* [Data to examine]
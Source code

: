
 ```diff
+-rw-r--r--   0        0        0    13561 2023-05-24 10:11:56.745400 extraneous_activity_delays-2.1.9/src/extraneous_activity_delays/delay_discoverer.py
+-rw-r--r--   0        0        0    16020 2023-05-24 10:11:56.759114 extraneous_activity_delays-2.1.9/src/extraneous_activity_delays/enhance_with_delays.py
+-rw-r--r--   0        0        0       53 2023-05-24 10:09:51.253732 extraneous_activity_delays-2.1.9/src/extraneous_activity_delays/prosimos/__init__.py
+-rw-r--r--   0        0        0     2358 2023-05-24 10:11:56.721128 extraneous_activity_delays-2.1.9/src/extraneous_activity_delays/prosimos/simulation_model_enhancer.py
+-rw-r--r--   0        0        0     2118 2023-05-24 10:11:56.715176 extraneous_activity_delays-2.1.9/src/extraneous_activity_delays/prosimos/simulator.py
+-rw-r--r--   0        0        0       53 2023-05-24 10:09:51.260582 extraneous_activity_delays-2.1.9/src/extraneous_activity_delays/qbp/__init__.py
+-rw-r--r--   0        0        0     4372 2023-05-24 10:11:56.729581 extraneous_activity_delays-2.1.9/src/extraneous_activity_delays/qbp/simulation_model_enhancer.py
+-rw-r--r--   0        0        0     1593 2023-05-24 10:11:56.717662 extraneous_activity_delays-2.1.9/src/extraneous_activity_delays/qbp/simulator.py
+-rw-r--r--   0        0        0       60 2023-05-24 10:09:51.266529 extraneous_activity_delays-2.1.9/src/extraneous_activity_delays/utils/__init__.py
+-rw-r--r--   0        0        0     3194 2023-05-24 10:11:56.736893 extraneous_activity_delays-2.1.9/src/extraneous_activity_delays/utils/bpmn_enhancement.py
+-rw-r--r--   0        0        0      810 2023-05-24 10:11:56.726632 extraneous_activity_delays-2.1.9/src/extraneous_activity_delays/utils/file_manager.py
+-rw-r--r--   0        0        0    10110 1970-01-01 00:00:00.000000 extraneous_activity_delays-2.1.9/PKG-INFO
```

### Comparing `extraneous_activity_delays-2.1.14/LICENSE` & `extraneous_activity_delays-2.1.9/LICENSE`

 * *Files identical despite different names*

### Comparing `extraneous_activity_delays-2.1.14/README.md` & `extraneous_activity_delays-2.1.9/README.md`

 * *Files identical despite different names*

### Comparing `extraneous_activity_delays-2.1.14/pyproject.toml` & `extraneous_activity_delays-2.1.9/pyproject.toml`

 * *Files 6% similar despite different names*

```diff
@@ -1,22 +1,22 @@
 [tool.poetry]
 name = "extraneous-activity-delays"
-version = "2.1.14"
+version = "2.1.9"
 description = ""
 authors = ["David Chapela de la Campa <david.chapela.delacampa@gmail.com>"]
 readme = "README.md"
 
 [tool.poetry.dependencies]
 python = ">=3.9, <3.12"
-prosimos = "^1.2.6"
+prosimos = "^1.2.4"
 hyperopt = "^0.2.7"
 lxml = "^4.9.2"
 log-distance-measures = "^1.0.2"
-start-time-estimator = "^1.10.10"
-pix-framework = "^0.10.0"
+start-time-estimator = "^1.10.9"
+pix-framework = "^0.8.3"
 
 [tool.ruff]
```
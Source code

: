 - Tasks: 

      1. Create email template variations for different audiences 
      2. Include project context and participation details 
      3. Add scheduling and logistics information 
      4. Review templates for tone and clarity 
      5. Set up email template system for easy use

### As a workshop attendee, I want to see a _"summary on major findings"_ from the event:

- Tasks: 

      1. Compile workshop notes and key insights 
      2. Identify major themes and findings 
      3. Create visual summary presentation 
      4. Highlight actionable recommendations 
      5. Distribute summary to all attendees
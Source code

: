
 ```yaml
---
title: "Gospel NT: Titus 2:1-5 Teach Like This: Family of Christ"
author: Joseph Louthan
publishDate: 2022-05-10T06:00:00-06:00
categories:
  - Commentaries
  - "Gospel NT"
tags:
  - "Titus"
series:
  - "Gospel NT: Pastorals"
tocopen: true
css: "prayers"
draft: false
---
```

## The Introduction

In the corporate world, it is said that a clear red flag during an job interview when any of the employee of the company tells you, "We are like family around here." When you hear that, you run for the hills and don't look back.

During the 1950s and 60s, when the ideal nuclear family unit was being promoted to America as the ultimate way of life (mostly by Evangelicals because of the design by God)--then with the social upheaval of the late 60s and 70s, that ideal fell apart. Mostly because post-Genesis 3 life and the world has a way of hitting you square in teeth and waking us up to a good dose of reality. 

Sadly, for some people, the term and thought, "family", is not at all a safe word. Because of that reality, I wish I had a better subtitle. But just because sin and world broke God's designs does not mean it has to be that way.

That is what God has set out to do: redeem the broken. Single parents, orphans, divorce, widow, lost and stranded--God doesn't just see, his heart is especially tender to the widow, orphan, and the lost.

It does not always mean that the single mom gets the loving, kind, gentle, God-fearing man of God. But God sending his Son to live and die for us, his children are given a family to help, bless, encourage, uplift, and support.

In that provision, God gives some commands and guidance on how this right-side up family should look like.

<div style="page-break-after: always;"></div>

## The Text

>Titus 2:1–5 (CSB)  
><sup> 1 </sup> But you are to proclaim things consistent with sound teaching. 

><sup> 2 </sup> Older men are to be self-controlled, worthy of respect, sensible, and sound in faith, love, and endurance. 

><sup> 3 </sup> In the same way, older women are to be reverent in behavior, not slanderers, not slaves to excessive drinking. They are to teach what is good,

* [Task details]
Print the data again exactly.

* [Answer to this task]
Source code

:
 ```diff
+-rw-r--r--   0        0        0    13561 2023-05-24 10:11:56.745400 extraneous_activity_delays-2.1.9/src/extraneous_activity_delays/delay_discoverer.py
+-rw-r--r--   0        0        0    16020 2023-05-24 10:11:56.759114 extraneous_activity_delays-2.1.9/src/extraneous_activity_delays/enhance_with_delays.py
+-rw-r--r--   0        0        0       53 2023-05-24 10:09:51.253732 extraneous_activity_delays-2.1.9/src/extraneous_activity_delays/prosimos/__init__.py
+-rw-r--r--   0        0        0     2358 2023-05-24 10:11:56.721128 extraneous_activity_delays-2.1.9/src/extraneous_activity_delays/prosimos/simulation_model_enhancer.py
+-rw-r--r--   0        0        0     2118 2023-05-24 10:11:56.715176 extraneous_activity_delays-2.1.9/src/extraneous_activity_delays/prosimos/simulator.py
+-rw-r--r--   0        0        0       53 2023-05-24 10:09:51.260582 extraneous_activity_delays-2.1.9/src/extraneous_activity_delays/qbp/__init__.py
+-rw-r--r--   0        0        0     4372 2023-05-24 10:11:56.729581 extraneous_activity_delays-2.1.9/src/extraneous_activity_delays/qbp/simulation_model_enhancer.py
+-rw-r--r--   0        0        0     1593 2023-05-24 10:11:56.717662 extraneous_activity_delays-2.1.9/src/extraneous_activity_delays/qbp/simulator.py
+-rw-r--r--   0        0        0       60 2023-05-24 10:09:51.266529 extraneous_activity_delays-2.1.9/src/extraneous_activity_delays/utils/__init__.py
+-rw-r--r--   0        0        0     3194 2023-05-24 10:11:56.736893 extraneous_activity_delays-2.1.9/src/extraneous_activity_delays/utils/bpmn_enhancement.py
+-rw-r--r--   0        0        0      810 2023-05-24 10:11:56.726632 extraneous_activity_delays-2.1.9/src/extraneous_activity_delays/utils/file_manager.py
+-rw-r--r--   0        0        0    10110 1970-01-01 00:00:00.000000 extraneous_activity_delays-2.1.9/PKG-INFO
```

### Comparing `extraneous_activity_delays-2.1.14/LICENSE` & `extraneous_activity_delays-2.1.9/LICENSE`

 * *Files identical despite different names*

### Comparing `extraneous_activity_delays-2.1.14/README.md` & `extraneous_activity_delays-2.1.9/README.md`

 * *Files identical despite different names*

### Comparing `extraneous_activity_delays-2.1.14/pyproject.toml` & `extraneous_activity_delays-2.1.9/pyproject.toml`

 * *Files 6% similar despite different names*

```diff
@@ -1,22 +1,22 @@
 [tool.poetry]
 name = "extraneous-activity-delays"
-version = "2.1.14"
+version = "2.1.9"
 description = ""
 authors = ["David Chapela de la Campa <david.chapela.delacampa@gmail.com>"]
 readme = "README.md"
 
 [tool.poetry.dependencies]
 python = ">=3.9, <3.12"
-prosimos = "^1.2.6"
+prosimos = "^1.2.4"
 hyperopt = "^0.2.7"
 lxml = "^4.9.2"
 log-distance-measures = "^1.0.2"
-start-time-estimator = "^1.10.10"
-pix-framework = "^0.10.0"
+start-time-estimator = "^1.10.9"
+pix-framework = "^0.8.3"
 
 [tool.ruff]
```
Source code

: - Tasks: 

      1. Create email template variations for different audiences 
      2. Include project context and participation details 
      3. Add scheduling and logistics information 
      4. Review templates for tone and clarity 
      5. Set up email template system for easy use

### As a workshop attendee, I want to see a _"summary on major findings"_ from the event:

- Tasks: 

      1. Compile workshop notes and key insights 
      2. Identify major themes and findings 
      3. Create visual summary presentation 
      4. Highlight actionable recommendations 
      5. Distribute summary to all attendees
Source code

:
 ```yaml
---
title: "Gospel NT: Titus 2:1-5 Teach Like This: Family of Christ"
author: Joseph Louthan
publishDate: 2022-05-10T06:00:00-06:00
categories:
  - Commentaries
  - "Gospel NT"
tags:
  - "Titus"
series:
  - "Gospel NT: Pastorals"
tocopen: true
css: "prayers"
draft: false
---
```

## The Introduction

In the corporate world, it is said that a clear red flag during an job interview when any of the employee of the company tells you, "We are like family around here." When you hear that, you run for the hills and don't look back.

During the 1950s and 60s, when the ideal nuclear family unit was being promoted to America as the ultimate way of life (mostly by Evangelicals because of the design by God)--then with the social upheaval of the late 60s and 70s, that ideal fell apart. Mostly because post-Genesis 3 life and the world has a way of hitting you square in teeth and waking us up to a good dose of reality. 

Sadly, for some people, the term and thought, "family", is not at all a safe word. Because of that reality, I wish I had a better subtitle. But just because sin and world broke God's designs does not mean it has to be that way.

That is what God has set out to do: redeem the broken. Single parents, orphans, divorce, widow, lost and stranded--God doesn't just see, his heart is especially tender to the widow, orphan, and the lost.

It does not always mean that the single mom gets the loving, kind, gentle, God-fearing man of God. But God sending his Son to live and die for us, his children are given a family to help, bless, encourage, uplift, and support.

In that provision, God gives some commands and guidance on how this right-side up family should look like.

<div style="page-break-after: always;"></div>

## The Text

>Titus 2:1–5 (CSB)  
><sup> 1 </sup> But you are to proclaim things consistent with sound teaching. 

><sup> 2 </sup> Older men are to be self-controlled, worthy of respect, sensible, and sound in faith, love, and endurance. 

><sup> 3 </sup> In the same way, older women are to be reverent in behavior, not slanderers, not slaves to excessive drinking. They are to teach what is good,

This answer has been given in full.